Removing Data Messages from Solace Cache Instances

Messages are removed from Cache Instances where they are cached when any of the following conditions arise:

• A scheduled delete operation occurs.
• An administrative delete message <topic> operation is issued from the Designated Router.
• Configured limits, such as the lifetime or maximum number of messages per topic, are exceeded.
• A change to the topic set defined on the Cache Cluster occurs at which time messages for topics cached outside of the configured topics set are deleted.
• A Solace Cache Instance or its parent Cache Cluster or Distributed Cache is deleted.
• Any termination of the Solace Cache Instance process. That is, the cache contents are volatile and are lost if the Solace Cache Instance process dies or is reset.

Cached messages are not removed from a Solace Cache Instance when the Solace Cache Instance or its parent Cache Cluster or Distributed Cache is shut down. However, when the Solace Cache Instance is subsequently enabled, or if an administrative start is performed (see Performing Solace Cache Administrative Tasks), and there is another active Solace Cache Instance in the Cache Cluster, the restarted Solace Cache Instance’s cached messages are removed and replaced with those of the Solace Cache Instance with which it is synchronized.

Cache Clusters

A Cache Cluster is a collection of one or more Solace Cache Instances that subscribe to exactly the same topics. There can be up to 16 Solace Cache Instances in a Cache Cluster. A Solace Cache Instance can belong to only one Cache Cluster.

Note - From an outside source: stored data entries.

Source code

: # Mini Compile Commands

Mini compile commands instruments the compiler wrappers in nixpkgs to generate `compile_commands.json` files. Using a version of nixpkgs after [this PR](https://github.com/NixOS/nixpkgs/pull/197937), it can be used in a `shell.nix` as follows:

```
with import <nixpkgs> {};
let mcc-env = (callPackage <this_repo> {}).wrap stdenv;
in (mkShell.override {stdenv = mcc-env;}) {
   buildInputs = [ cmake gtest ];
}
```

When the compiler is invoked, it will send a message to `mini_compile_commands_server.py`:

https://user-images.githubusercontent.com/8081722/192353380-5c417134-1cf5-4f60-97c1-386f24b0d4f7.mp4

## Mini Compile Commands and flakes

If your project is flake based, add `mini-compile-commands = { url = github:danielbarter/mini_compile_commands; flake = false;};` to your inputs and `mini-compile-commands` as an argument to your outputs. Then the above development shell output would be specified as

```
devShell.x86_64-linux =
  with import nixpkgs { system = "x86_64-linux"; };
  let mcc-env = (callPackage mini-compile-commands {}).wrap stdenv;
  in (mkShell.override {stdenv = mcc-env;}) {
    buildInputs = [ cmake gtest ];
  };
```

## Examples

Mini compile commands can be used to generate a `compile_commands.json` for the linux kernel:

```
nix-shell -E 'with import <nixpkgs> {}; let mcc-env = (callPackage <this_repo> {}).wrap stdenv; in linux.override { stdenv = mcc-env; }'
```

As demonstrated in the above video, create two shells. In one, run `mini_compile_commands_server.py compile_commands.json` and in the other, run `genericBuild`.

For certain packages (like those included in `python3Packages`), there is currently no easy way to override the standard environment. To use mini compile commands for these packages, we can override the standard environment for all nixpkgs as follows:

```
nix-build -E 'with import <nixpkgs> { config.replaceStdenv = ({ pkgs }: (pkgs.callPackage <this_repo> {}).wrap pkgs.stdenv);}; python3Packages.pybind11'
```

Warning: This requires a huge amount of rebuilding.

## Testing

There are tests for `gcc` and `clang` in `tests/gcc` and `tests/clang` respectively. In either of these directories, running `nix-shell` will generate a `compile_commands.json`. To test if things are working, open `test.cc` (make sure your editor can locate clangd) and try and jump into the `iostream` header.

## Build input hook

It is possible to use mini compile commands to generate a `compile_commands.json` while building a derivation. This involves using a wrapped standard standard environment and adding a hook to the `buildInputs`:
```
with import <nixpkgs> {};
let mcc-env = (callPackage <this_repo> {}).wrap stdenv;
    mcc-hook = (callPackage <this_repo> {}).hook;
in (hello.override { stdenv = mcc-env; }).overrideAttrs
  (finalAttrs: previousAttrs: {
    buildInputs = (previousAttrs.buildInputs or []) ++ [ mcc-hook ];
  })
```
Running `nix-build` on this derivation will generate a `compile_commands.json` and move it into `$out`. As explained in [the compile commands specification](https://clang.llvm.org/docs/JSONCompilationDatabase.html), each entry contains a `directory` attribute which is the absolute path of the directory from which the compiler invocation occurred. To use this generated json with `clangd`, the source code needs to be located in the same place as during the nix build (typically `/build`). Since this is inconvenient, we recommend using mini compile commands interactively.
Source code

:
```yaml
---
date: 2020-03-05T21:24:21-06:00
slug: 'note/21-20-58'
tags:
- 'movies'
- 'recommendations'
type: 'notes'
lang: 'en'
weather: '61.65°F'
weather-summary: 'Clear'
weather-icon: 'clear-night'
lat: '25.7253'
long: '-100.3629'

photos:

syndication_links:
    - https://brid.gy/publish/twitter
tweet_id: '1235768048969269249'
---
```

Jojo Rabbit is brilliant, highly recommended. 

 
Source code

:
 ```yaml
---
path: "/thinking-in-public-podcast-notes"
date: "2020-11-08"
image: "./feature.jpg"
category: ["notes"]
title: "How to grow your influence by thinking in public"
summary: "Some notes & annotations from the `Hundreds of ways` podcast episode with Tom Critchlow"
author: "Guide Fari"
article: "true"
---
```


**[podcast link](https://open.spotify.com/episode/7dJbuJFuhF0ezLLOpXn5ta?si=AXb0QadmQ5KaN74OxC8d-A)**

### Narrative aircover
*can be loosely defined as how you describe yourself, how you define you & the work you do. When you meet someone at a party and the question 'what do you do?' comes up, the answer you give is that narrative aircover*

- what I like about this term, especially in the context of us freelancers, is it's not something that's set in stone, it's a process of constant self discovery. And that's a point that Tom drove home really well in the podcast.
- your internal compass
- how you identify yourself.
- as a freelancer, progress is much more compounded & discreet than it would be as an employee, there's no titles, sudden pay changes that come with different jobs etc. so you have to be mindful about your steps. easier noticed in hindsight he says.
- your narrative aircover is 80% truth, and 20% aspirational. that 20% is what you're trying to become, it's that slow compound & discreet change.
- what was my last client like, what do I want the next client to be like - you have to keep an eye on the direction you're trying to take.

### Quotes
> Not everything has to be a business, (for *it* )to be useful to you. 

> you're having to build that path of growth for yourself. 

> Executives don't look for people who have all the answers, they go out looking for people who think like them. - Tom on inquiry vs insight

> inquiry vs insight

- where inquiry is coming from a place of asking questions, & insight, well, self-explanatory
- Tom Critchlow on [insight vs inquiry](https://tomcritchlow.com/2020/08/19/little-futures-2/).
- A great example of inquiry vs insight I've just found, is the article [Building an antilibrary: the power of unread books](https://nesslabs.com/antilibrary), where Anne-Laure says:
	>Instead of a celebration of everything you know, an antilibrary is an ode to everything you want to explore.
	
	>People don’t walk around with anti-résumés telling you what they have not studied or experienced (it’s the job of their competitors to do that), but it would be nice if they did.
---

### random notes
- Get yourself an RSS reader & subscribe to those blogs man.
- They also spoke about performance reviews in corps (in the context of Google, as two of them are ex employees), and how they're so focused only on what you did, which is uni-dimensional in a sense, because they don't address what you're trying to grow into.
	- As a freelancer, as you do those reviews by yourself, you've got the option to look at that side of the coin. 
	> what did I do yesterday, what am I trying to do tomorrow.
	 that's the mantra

Solace Cache Instances are grouped together in a Cache Cluster for the purpose of fault tolerance and load balancing. As published messages are received, the event broker message bus sends these live data messages to the Solace Cache Instances in the Cache Cluster. This allows client cache requests to be served by any of Solace Cache Instances in the Cache Cluster.

The message bus load-balances client cache requests between these Solace Cache Instances as determined by the priorities assigned to the individual Solace Cache Instances through the configuration file.

Each Cache Cluster in a Distributed Cache must use a different set of topic subscriptions; that is, the subscriptions assigned to each Cache Cluster must not overlap.

Each Cache Cluster can be configured through the Designated Router’s CLI or SEMP interface (see Configuring Cache Clusters). The Designated Router ensures that the configuration is propagated to all Solace Cache Instances in the Cache Cluster. Configuration parameters for the Cache Cluster are stored persistently in the Designated Router’s internal, non-volatile database, and are backed up and restored along with all the other configuration information for that event broker.

Designated Router

A Designated Router is a specific event broker through which a Distributed Cache and all of its associated Cache Clusters and Solace Cache Instances are configured and managed. An event broker can act as a Designated Router when a Message VPN is configured on that event broker (see Configuring Message VPNs).

The Designated Router is the central repository and management point for the Distributed Cache configuration. A network operator can perform Solace Cache configuration, management, and monitoring tasks on the Designated Router through the Solace Event Broker CLI.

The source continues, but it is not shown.